Verses 9-11
9. Their purpose is to rob and to destroy.
For violence They are without humane feelings; their only object is to do violence.
Their faces shall sup up as the east wind R.V., “the set of their faces is forwards”; margin, “the eagerness of their faces is towards the east.” A.V. attempts to get from the original the thought that the Chaldeans will devour everything like the destructive east wind (Hosea 13:15); R.V., that their faces are set forward and cannot be turned aside; so also margin R.V. The Hebrew is obscure and the English translations all do more or less violence to it. The original has east, “but as the spectator when reckoning the quarters of the heavens faces the east, it is supposed that eastwards became equivalent to forwards or onwards.” The intention of the prophet is evidently to describe the fierceness of the advance, but it is not unlikely that the text has suffered in transmission. Nowack considers the corruption so hopeless that he does not even attempt a restoration; Marti reads, “They advance in the very face of those who rise up against them”; that is, they are without fear or hesitation. Their captives are “as the sand,” which means numberless. The Assyrian kings frequently boast that they took captives and booty “without number.”

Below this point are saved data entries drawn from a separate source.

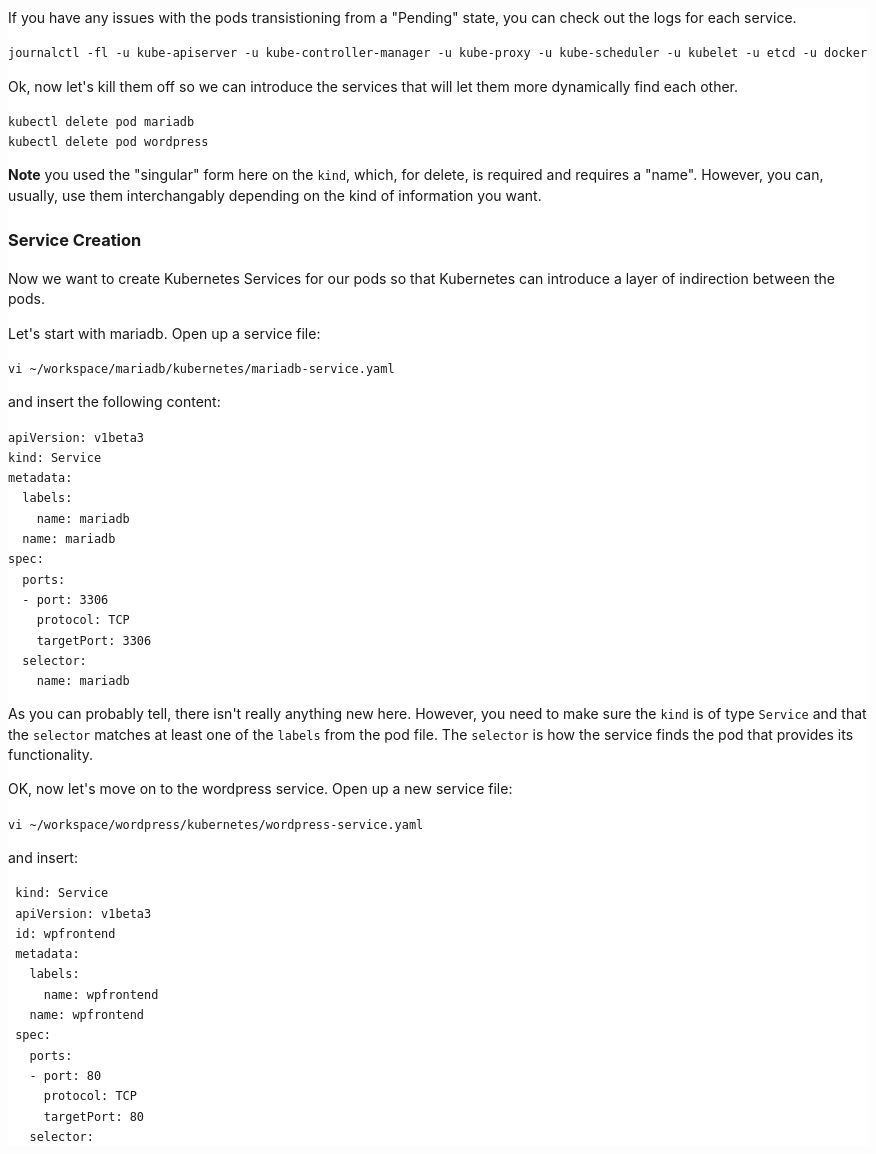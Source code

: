 If you have any issues with the pods transistioning from a "Pending" state, you can check out the logs for each service.

```
journalctl -fl -u kube-apiserver -u kube-controller-manager -u kube-proxy -u kube-scheduler -u kubelet -u etcd -u docker
```

Ok, now let's kill them off so we can introduce the services that will let them more dynamically find each other.
```
kubectl delete pod mariadb
kubectl delete pod wordpress
```
**Note** you used the "singular" form here on the ```kind```, which, for delete, is required and requires a "name". However, you can, usually, use them interchangably depending on the kind of information you want.

### Service Creation
Now we want to create Kubernetes Services for our pods so that Kubernetes can introduce a layer of indirection between the pods. 

Let's start with mariadb. Open up a service file:
```
vi ~/workspace/mariadb/kubernetes/mariadb-service.yaml
```

and insert the following content:

```
apiVersion: v1beta3
kind: Service
metadata:
  labels:
    name: mariadb
  name: mariadb
spec:
  ports:
  - port: 3306
    protocol: TCP
    targetPort: 3306
  selector:
    name: mariadb
```
As you can probably tell, there isn't really anything new here. However, you need to make sure the ```kind``` is of type ```Service``` and that the ```selector``` matches at least one of the ```labels``` from the pod file. The ```selector``` is how the service finds the pod that provides its functionality.

OK, now let's move on to the wordpress service. Open up a new service file:
```
vi ~/workspace/wordpress/kubernetes/wordpress-service.yaml
```

and insert:
```
 kind: Service
 apiVersion: v1beta3
 id: wpfrontend
 metadata:
   labels:
     name: wpfrontend
   name: wpfrontend
 spec:
   ports:
   - port: 80
     protocol: TCP
     targetPort: 80
   selector:
```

The verbs of Habakkuk 1:10-11 should be rendered, with R.V. in Habakkuk 1:10, as present tenses. Kings and princes are objects of mockery to them, fortresses are taken with the greatest ease.
They shall heap dust [“he heapeth up dust”] Refers to the casting up of embankments, so that the besiegers may be on a level with the defenders behind the walls (2 Samuel 20:15; Jeremiah 32:24). This is done quickly, and the city falls.

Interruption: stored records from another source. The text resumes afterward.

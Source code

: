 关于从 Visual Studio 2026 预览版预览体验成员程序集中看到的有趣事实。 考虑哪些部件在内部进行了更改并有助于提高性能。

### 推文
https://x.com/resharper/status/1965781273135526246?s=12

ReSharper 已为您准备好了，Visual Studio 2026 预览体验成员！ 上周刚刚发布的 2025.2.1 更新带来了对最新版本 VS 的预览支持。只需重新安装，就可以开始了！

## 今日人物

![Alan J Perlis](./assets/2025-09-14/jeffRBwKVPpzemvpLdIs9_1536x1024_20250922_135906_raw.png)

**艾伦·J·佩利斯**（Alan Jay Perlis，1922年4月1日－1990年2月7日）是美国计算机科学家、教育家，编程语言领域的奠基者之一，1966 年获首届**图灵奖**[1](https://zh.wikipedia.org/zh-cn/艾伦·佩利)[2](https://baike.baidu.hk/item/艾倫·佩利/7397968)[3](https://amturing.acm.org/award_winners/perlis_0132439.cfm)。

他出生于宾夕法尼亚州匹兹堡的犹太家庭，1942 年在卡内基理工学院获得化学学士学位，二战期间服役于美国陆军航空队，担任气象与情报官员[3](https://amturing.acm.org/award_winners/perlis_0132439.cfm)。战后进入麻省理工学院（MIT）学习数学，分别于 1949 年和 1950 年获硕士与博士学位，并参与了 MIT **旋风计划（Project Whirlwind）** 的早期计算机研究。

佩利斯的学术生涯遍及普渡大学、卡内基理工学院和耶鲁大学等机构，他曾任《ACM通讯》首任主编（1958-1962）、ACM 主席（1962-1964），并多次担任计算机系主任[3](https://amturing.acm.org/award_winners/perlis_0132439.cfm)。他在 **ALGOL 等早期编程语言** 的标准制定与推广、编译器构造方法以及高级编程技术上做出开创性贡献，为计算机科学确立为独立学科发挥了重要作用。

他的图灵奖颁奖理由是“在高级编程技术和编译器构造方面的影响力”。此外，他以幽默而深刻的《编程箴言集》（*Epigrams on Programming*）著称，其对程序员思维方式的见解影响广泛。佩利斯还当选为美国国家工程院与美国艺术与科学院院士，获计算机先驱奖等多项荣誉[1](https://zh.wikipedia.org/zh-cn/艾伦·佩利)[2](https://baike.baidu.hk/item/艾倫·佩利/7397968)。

In Habakkuk 1:11 the translation of A.V. is not impossible, but the context favors R.V.: “Then he shall sweep by as a wind, and shall pass over, and be guilty, even he whose might is his god.”
Then With the fortresses leveled to the ground the victorious army rushes on like a wind to new triumphs.
He passeth over Irresistibly they sweep through the lands overcoming all obstacles. The two verbs are used together in Isaiah 8:8, of the onward rush of the Assyrians, likened to an overwhelming flood. The translation of margin R.V., “transgresseth,” is not so suitable.
Be guilty (R.V.) Through the acts just described, equivalent to “and thus he becometh guilty.” The cruelties and outrages constitute a part of their guilt. Another indictment is implied in the last clause.
Even he whose might is his god (R.V.) This is not a literal translation, but it expresses the thought of the original: “His success intoxicates him, and in his pride of heart he deifies his own might.” Literally it is, “this his might becometh his god”; the construction is peculiar, and the text may be corrupt. For “and be guilty, even he whose might is his god,” Wellhausen, Nowack, and others read, with some changes in the text, “and he maketh his might to be his god,” which gives good sense.